Finding $f(1)$ from the given integral function 
Consider the function-
  $$g(x)=\begin{cases} 1, \text{ if } x\in[-1,1]\\ 0, \text{ otherwise } \end{cases}$$
and $$f(x)=\lim_{h\to0}\frac{1}{2h}\int_{x-h}^{x+h}g(y)dy$$
then what is the value of $f(1)?$

My attempt:
We get, $$f(1)=\lim_{h\to0}\frac{1}{2h}\int_{1-h}^{1+h}g(y)dy$$
Applying Newton-Leibnitz for the nuemerator after applying L'Hopital for this $0/0$ limit, we get
$$f(1)=\frac{g(1+h)+g(1-h)}{2}=1$$
Am I correct?
 A: You are replacing the wrong variable in your solution.
$$
f(1)=\lim_{h\to 0}\frac{1}{2h}\int_{1-h}^{1+h}g(y)dy.
$$
Now, for each fixed $h<2$, 
$$
\int_{1-h}^{1+h}g(y)dy=1-(1-h)=h.
$$
Thus, 
$$
f(1)=\lim_{h\to 0}\frac{h}{2h}=\lim_{h\to 0}\frac{1}{2}=\frac{1}{2}.
$$
A: $$f(1)=\lim_{h\to0}\frac{1}{2h}\int_{1-h}^{1+h}g(y)dy = \lim_{h\to0}\frac{1}{2h}\int_{1-h}^{1}g(y)dy = \lim_{h\to0}\frac{1}{2h}(1-(1-h)) ={1\over 2}$$
A: Since the function under limit is an even function of $h$ it is sufficient to deal with $h\to 0^{+}$ only. 

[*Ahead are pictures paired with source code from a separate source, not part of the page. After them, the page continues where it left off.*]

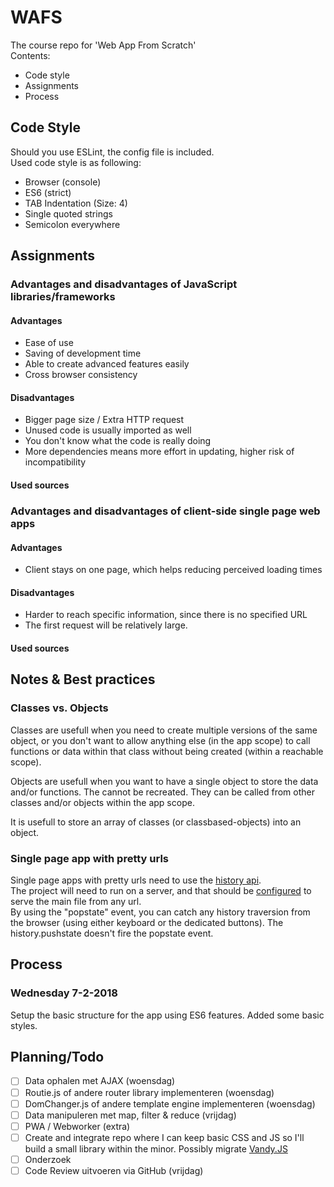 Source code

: # WAFS
The course repo for 'Web App From Scratch'  
Contents:
* Code style
* Assignments
* Process

## Code Style
Should you use ESLint, the config file is included.  
Used code style is as following:
* Browser (console)
* ES6 (strict)
* TAB Indentation (Size: 4)
* Single quoted strings
* Semicolon everywhere

## Assignments

### Advantages and disadvantages of JavaScript libraries/frameworks
#### Advantages
* Ease of use
* Saving of development time
* Able to create advanced features easily
* Cross browser consistency
#### Disadvantages
* Bigger page size / Extra HTTP request
* Unused code is usually imported as well
* You don't know what the code is really doing
* More dependencies means more effort in updating, higher risk of incompatibility
#### Used sources


### Advantages and disadvantages of client-side single page web apps
#### Advantages
* Client stays on one page, which helps reducing perceived loading times
#### Disadvantages
* Harder to reach specific information, since there is no specified URL
* The first request will be relatively large.
#### Used sources


## Notes & Best practices
### Classes vs. Objects
Classes are usefull when you need to create multiple versions of the same object, or you don't want to allow anything else (in the app scope) to call functions or data within that class without being created (within a reachable scope).

Objects are usefull when you want to have a single object to store the data and/or functions. The cannot be recreated. They can be called from other classes and/or objects within the app scope.  

It is usefull to store an array of classes (or classbased-objects) into an object.

### Single page app with pretty urls
Single page apps with pretty urls need to use the [history api](https://css-tricks.com/using-the-html5-history-api/).  
The project will need to run on a server, and that should be [configured](https://gist.github.com/rambabusaravanan/578df6d2486a32c3e7dc50a4201adca4) to serve the main file from any url.  
By using the "popstate" event, you can catch any history traversion from the browser (using either keyboard or the dedicated buttons). The history.pushstate doesn't fire the popstate event.


## Process
### Wednesday 7-2-2018
Setup the basic structure for the app using ES6 features. Added some basic styles.


## Planning/Todo
- [ ] Data ophalen met AJAX (woensdag)
- [ ] Routie.js of andere router library implementeren (woensdag)
- [ ] DomChanger.js of andere template engine implementeren (woensdag)
- [ ] Data manipuleren met map, filter & reduce (vrijdag) 
- [ ] PWA / Webworker (extra)
- [ ] Create and integrate repo where I can keep basic CSS and JS so I'll build a small library within the minor. Possibly migrate [Vandy.JS](http://js.vandijkstef.nl/vandy.js)
- [ ] Onderzoek
- [ ] Code Review uitvoeren via GitHub (vrijdag)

We have $$\lim_{h\to 0^{+}}\frac{1}{2h}\int_{1-h}^{1+h}g(y)\,dy=\lim_{h\to 0^{+}}\frac{1}{2h}\int_{1-h}^{1}g(y)\,dy$$ The integral evaluates to $h$ and hence the above limit is $1/2$.
Your approach is fine but the issue is that you seem to assume $g$ continous at $1$.
A: The two sided limit, $\lim_{h \rightarrow 0}~g(1+h)$, does not exist because $g(x)$ is discontinuous in $x=1$. (To be more specific, we are dealing with a jump discontinuity.) This will cause problems when computing $f(1)$. 
If we would to take the one-sided limit from above, then we would get $lim_{h \rightarrow 0^+}~g(1+h) = 0$ and $\lim_{h \rightarrow 0^+}~g(1-h) = 1$. 
I have not done the full derivation but I am guessing the final answer would be $f(1)=1/2$. 
I hope this helps you out enough, good luck solving the math problem!